36 En nemende een kindeken, stelde Hij dat midden onder hen, en omving het met Zijn armen, en zeide tot hen:
And having taken a child He set it in midst of them, and having taken in [His] arms it He said to them;
37 Zo wie een van zodanige kinderkens zal ontvangen in Mijn Naam, die ontvangt Mij; en zo wie Mij zal ontvangen, die ontvangt Mij niet, maar Dien, Die Mij gezonden heeft.
Who[ever] (maybe *N(k)O*) one of such little children shall receive in the name of Me, Me myself receives; and who[ever] (maybe *N(k)O*) Me myself (shall receive, *N(k)O*) not Me myself receives but the [One] having sent Me.
38 En Johannes antwoordde Hem, zeggende: Meester! wij hebben een gezien, die de duivelen uitwierp in Uw Naam, welke ons niet volgt; en wij hebben het hem verboden, omdat hij ons niet volgt.
(was speaking *N(k)O*) (now *k*) to Him John; (saying *k*) Teacher, we saw someone (in *no*) the name of You casting out demons (who not follows to us *KO*) and (we were forbidding *N(k)O*) him because not (he was following *N(k)O*) us.
39 Doch Jezus zeide: Verbiedt hem niet; want er is niemand, die een kracht doen zal in Mijn Naam, en haastelijk van Mij zal kunnen kwalijk spreken.
And Jesus said; Not do forbid him; No [one] for there is who will do a work of power in the name of Mine and will be able readily to speak evil of Me.
40 Want wie tegen ons niet is, die is voor ons.
Who[ever] for not is against (us *N(K)O*) for (us *N(K)O*) is.
41 Want zo wie ulieden een beker water zal te drinken geven in Mijn Naam, omdat gij discipelen van Christus zijt, voorwaar zeg Ik u, hij zal zijn loon geenszins verliezen.
Who[ever] for maybe may give to drink you a cup of water in (the *k*) name (of me *k*) because of Christ’s you are, Amen I say to you (that *no*) certainly not (may lose *NK(o)*) the reward of him.
42 En zo wie een van deze kleinen, die in Mij geloven, ergert, het ware hem beter, dat een molensteen om zijn hals gedaan ware, en dat hij in de zee geworpen ware.
And who[ever] (maybe *NK(o)*) shall cause to stumble one of the little ones these who are believing in Me myself, better it is for him rather if is put (a millstone heavy *N(k)O*) around the neck of him and he has been cast into the sea.
43 En indien uw hand u ergert, houwt ze af; het is u beter verminkt tot het leven in te gaan, dan de twee handen hebbende, heen te gaan in de hel, in het onuitblusselijk vuur; (Geenna g1067)
And if (shall cause to stumble *NK(o)*) you the hand of you, do cut off it; better it is (for you *N(k)O*) crippled to enter into life than two hands having to go away into hell into the fire unquenchable. (Geenna g1067)
44 Waar hun worm niet sterft, en het vuur niet uitgeblust wordt.
(where the worm of them not dies and fire not is quenched *KO*)
45 En indien uw voet u ergert, houwt hem af; het is u beter kreupel tot het leven in te gaan, dan de twee voeten hebbende, geworpen te worden in de hel, in het onuitblusselijk vuur; (Geenna g1067)
And if the foot of you shall cause to stumble you, do cut off it; better it is (for you *N(k)O*) to enter into life lame than the two feet having to be cast into hell (into fire unquenchable. *KO*) (Geenna g1067)

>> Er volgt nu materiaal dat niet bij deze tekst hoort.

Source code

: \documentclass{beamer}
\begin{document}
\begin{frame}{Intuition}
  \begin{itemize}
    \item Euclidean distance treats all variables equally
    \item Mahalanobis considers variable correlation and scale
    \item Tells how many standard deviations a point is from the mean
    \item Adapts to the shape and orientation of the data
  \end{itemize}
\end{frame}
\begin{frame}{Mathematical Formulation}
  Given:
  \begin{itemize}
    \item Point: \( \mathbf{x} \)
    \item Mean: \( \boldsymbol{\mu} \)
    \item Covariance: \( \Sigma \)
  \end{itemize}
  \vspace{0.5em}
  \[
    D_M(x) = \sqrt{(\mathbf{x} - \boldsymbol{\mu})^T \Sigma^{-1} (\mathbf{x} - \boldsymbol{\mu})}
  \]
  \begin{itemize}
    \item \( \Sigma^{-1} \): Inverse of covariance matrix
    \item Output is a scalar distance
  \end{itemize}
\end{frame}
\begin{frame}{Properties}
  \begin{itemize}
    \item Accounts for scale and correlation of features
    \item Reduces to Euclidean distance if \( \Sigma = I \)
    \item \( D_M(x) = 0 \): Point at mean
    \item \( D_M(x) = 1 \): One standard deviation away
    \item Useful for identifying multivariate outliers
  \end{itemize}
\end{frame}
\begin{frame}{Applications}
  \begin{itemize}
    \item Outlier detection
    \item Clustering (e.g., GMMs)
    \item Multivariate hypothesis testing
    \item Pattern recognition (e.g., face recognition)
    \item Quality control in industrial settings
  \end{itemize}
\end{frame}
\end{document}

46 Waar hun worm niet sterft, en het vuur niet uitgeblust wordt.
(where the worm of them not dies and fire not is quenched. *KO*)
47 En indien uw oog u ergert, werpt het uit; het is u beter maar een oog hebbende in het Koninkrijk Gods in te gaan, dan twee ogen hebbende, in het helse vuur geworpen te worden; (Geenna g1067)
And if the eye of you shall cause to stumble you, do cast out it; better (for you *N(k)O*) it is with one eye to enter into the kingdom of God than two eyes having to be cast into the hell (of the fire *K*) (Geenna g1067)
48 Waar hun worm niet sterft, en het vuur niet uitgeblust wordt.
where the worm of them not dies and the fire not is quenched.’
49 Want een ieder zal met vuur gezouten worden, en iedere offerande zal met zout gezouten worden.
Everyone for with fire will be salted (and all sacrifice with salt will be salted. *KO*)
50 Het zout is goed; maar indien het zout onzout wordt, waarmede zult gij dat smakelijk maken? Hebt zout in uzelven, en houdt vrede onder elkander.
Good [is] the salt; if however the salt unsalty may become, with what it will you season? do have in yourselves (salt *N(k)O*) and do be at peace with one another.